Amendment (2026-06-25): Two body claims are now stale. (1) "Cosim is Metal-only today" — CUDA (src/sim/cosim/cuda.rs) and HIP (src/sim/cosim/hip.rs) backends now implement the full peripheral stack (gpu_io_step, flash FSM, ring-buffer drain); the "Metal-only" characterisation applied only to the prebuilt distribution (ADR 0018), not the source build. (2) The note that step_edge receives an empty output_state slice was resolved by the interactive JTAG work — it now receives &backend.state()[state_size..] (cosim/mod.rs). The original text below is retained for the record.

Amendment (2026-07-09): Plural QSPI memories may now share one SCK/SIO bus, selected by distinct CS lines (config: same clk_gpio/d0_gpio, distinct csn_gpio). This requires CS-gated MISO injection: a deselected instance (prev_csn high) presents high-Z and must not drive. Previously gpu_apply_flash_din (and the CpuBackend mirror) wrote every instance's d_i to its d_in_pos unconditionally, so on a shared bus the last-iterated (typically deselected) memory clobbered the selected driver. The gate lives in gpu_apply_flash_din (Metal + the shared CUDA/HIP kernel_v1_impl.cuh) and CpuBackend::apply_flash_din_gated; regression: tests/qspi_shared_bus/ (golden + content, all/qspi scopes) plus the flash_din_tests unit tests. Independent-pin plurality (the original Stage B/C design, tests/multi_mem_cosim/) is unaffected — a deselected flash on its own pins was always ignored by the design; the gate only changes the now-shared case.

Context

Jacquard's cosim mode runs reactive peripheral models alongside the GPU-simulated design: SPI flash serves firmware, UART decodes serial output, JTAG replays debug sessions, GPIO drives/observes pins, and Wishbone trace captures bus transactions. The architecture evolved organically; this ADR documents the current design, identifies the abstractions emerging from it, and establishes conventions for extending it.

Architecture

Execution domains

Peripheral work splits across CPU and GPU. The boundary follows a simple rule: models that drive input pins (must react to design output each edge) run on the CPU; models that observe output pins (pure consumers of post-simulation state) or exchange data bidirectionally with the design run on the GPU for zero-copy access to the state buffer.

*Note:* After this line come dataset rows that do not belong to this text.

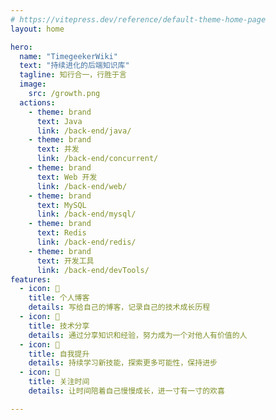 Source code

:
 ```yaml
---
# https://vitepress.dev/reference/default-theme-home-page
layout: home

hero:
  name: "TimegeekerWiki"
  text: "持续进化的后端知识库"
  tagline: 知行合一，行胜于言
  image:
    src: /growth.png
  actions:
    - theme: brand
      text: Java
      link: /back-end/java/
    - theme: brand
      text: 并发
      link: /back-end/concurrent/
    - theme: brand
      text: Web 开发
      link: /back-end/web/
    - theme: brand
      text: MySQL
      link: /back-end/mysql/
    - theme: brand
      text: Redis
      link: /back-end/redis/
    - theme: brand
      text: 开发工具
      link: /back-end/devTools/
features:
  - icon: 📝
    title: 个人博客
    details: 写给自己的博客，记录自己的技术成长历程
  - icon: 👏
    title: 技术分享
    details: 通过分享知识和经验，努力成为一个对他人有价值的人
  - icon: 🔭
    title: 自我提升
    details: 持续学习新技能，探索更多可能性，保持进步
  - icon: 📸
    title: 关注时间
    details: 让时间陪着自己慢慢成长，进一寸有一寸的欢喜

---
```


<style>
:root {
  --vp-home-hero-name-color: transparent;
  --vp-home-hero-name-background: -webkit-linear-gradient(120deg, #bd34fe 30%, #41d1ff);

  /* 新增的变量用于图片尺寸控制 */
  --vp-home-hero-image-width: 500px; 
  --vp-home-hero-image-height: 300px; 
}

@media (min-width: 640px) {
  :root {
    --vp-home-hero-image-filter: blur(56px);
  }
}

@media (min-width: 960px) {
  :root {
    --vp-home-hero-image-filter: blur(68px);
  }
}

/* 使用更高优先级的选择器并加上 !important */
.vp-home .vp-home-hero img,
.image-src {
  width: var(--vp-home-hero-image-width) !important;
  height: var(--vp-home-hero-image-height) !important;
  max-width: unset !important; /* 取消原有的 max-width 限制 */
  max-height: unset !important; /* 取消原有的 max-height 限制 */
}
</style>

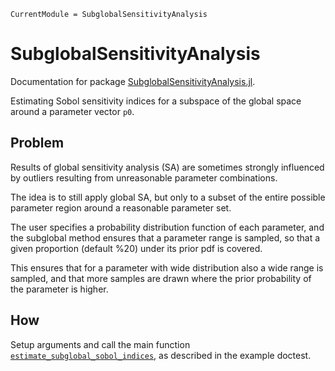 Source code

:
 ```@meta
CurrentModule = SubglobalSensitivityAnalysis
```

# SubglobalSensitivityAnalysis

Documentation for package 
[SubglobalSensitivityAnalysis.jl](https://github.com/bgctw/SubglobalSensitivityAnalysis.jl).

Estimating Sobol sensitivity indices for a subspace of the global space 
around a parameter vector `p0`.

## Problem
Results of global sensitivity analysis (SA) are sometimes strongly influenced
by outliers resulting from unreasonable parameter combinations.

The idea is to still apply global SA, but only to a subset of the entire
possible parameter region around a reasonable parameter set.

The user specifies a probability distribution function of each parameter,
and the subglobal method ensures that a parameter range is sampled, so that
a given proportion (default %20) under its prior pdf is covered.

This ensures that for a parameter with wide distribution also a wide
range is sampled, and that more samples are drawn where the prior probability
of the parameter is higher.

## How 
Setup arguments and call the main function [`estimate_subglobal_sobol_indices`](@ref),
as described in the example doctest.
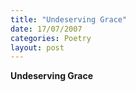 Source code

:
 ```yaml
---
title: "Undeserving Grace"
date: 17/07/2007
categories: Poetry
layout: post
---
```


**Undeserving Grace**


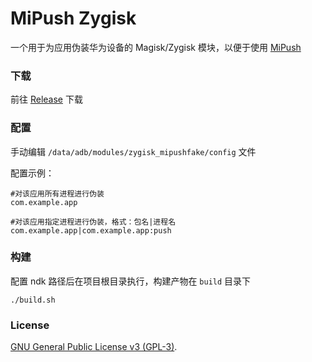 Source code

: # MiPush Zygisk

一个用于为应用伪装华为设备的 Magisk/Zygisk 模块，以便于使用 [MiPush](hhttps://github.com/NihilityT/MiPushFramework.git)

### 下载
前往 [Release](https://github.com/notxx/MiPushZygisk/releases) 下载

### 配置
手动编辑 `/data/adb/modules/zygisk_mipushfake/config` 文件

配置示例：
```
#对该应用所有进程进行伪装
com.example.app

#对该应用指定进程进行伪装，格式：包名|进程名
com.example.app|com.example.app:push
```


### 构建
配置 ndk 路径后在项目根目录执行，构建产物在 `build` 目录下
```shell
./build.sh
```

### License
[GNU General Public License v3 (GPL-3)](http://www.gnu.org/copyleft/gpl.html).
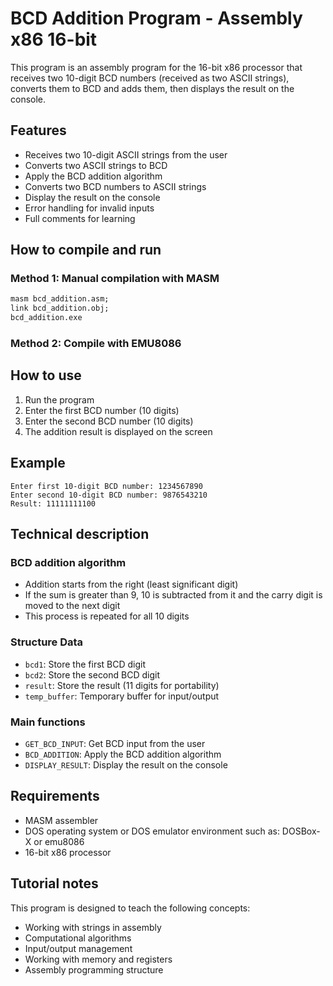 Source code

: # BCD Addition Program - Assembly x86 16-bit

This program is an assembly program for the 16-bit x86 processor that receives two 10-digit BCD numbers (received as two ASCII strings), converts them to BCD and adds them, then displays the result on the console.

## Features

- Receives two 10-digit ASCII strings from the user
- Converts two ASCII strings to BCD
- Apply the BCD addition algorithm
- Converts two BCD numbers to ASCII strings
- Display the result on the console
- Error handling for invalid inputs
- Full comments for learning

## How to compile and run

### Method 1: Manual compilation with MASM
```cmd
masm bcd_addition.asm;
link bcd_addition.obj;
bcd_addition.exe
```

### Method 2: Compile with EMU8086

## How to use

1. Run the program
2. Enter the first BCD number (10 digits)
3. Enter the second BCD number (10 digits)
4. The addition result is displayed on the screen

## Example

```
Enter first 10-digit BCD number: 1234567890
Enter second 10-digit BCD number: 9876543210
Result: 11111111100
```

## Technical description

### BCD addition algorithm
- Addition starts from the right (least significant digit)
- If the sum is greater than 9, 10 is subtracted from it and the carry digit is moved to the next digit
- This process is repeated for all 10 digits

### Structure Data
- `bcd1`: Store the first BCD digit
- `bcd2`: Store the second BCD digit
- `result`: Store the result (11 digits for portability)
- `temp_buffer`: Temporary buffer for input/output

### Main functions
- `GET_BCD_INPUT`: Get BCD input from the user
- `BCD_ADDITION`: Apply the BCD addition algorithm
- `DISPLAY_RESULT`: Display the result on the console

## Requirements

- MASM assembler
- DOS operating system or DOS emulator environment such as: DOSBox-X or emu8086
- 16-bit x86 processor

## Tutorial notes

This program is designed to teach the following concepts:
- Working with strings in assembly
- Computational algorithms
- Input/output management
- Working with memory and registers
- Assembly programming structure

Some peripherals span both domains. UART has a CPU-side RX driver (feeds bytes into the design's RX input pin) and a GPU-side TX decoder (reads the design's TX output pin).

CPU-side: `PeripheralModel` trait

Defined in src/sim/models/mod.rs:

#![allow(unused)]
fn main() {
trait PeripheralModel {
    fn name(&self) -> &str;
    fn driven_positions(&self) -> &[u32];
    fn apply_action(&mut self, action: &QueuedAction);
    fn step_edge(&mut self, output_state, overrides, emitted); // default: just calls contribute_overrides
    fn contribute_overrides(&self, overrides);
    fn is_active(&self) -> bool; // default: false
}
}

apply_action is how the InputDispatcher feeds queued stimulus commands to models. is_active signals that the model is mid- transmission and needs per-edge granularity (forces batch size to 1). step_edge has a default that just calls contribute_overrides — stateless models (GPIO) only need the latter.

Models are registered into a Vec<Box<dyn PeripheralModel>> at startup. Each batch boundary, the loop calls step_edge on every model; models write their pin drives into a shared ModelOverrides map. These overrides are patched in-place into pre-allocated BitOp arrays (built at startup with placeholder entries for model-driven positions) and applied via the state_prep GPU kernel.

Note: step_edge currently receives an empty output_state slice — GPU output state is not read back per-edge for CPU-side models. GPIO and UART RX don't need it; I²C and SPI bus observation will require wiring the output state readback when those models are completed.

The dispatch is peripheral-agnostic: state_prep applies whatever BitOp array it receives. Clock edges, reset, GPIO, UART RX, and JTAG TCK/TMS/TDI are all entries in the same ops buffer.

Registered CPU-side models: GPIO, UART RX, JTAG replay (complete); I²C, SPI (scaffolded, output-state readback not yet wired).

GPU-side: two model patterns

GPU-side models fall into two categories distinguished by their data-flow relationship to the simulation:

Observe-only (post-simulate): The model reads output state after simulation and produces results (decoded bytes, bus traces) into a ring buffer. It never writes to input state. One kernel call per edge, after simulate_v1_stage.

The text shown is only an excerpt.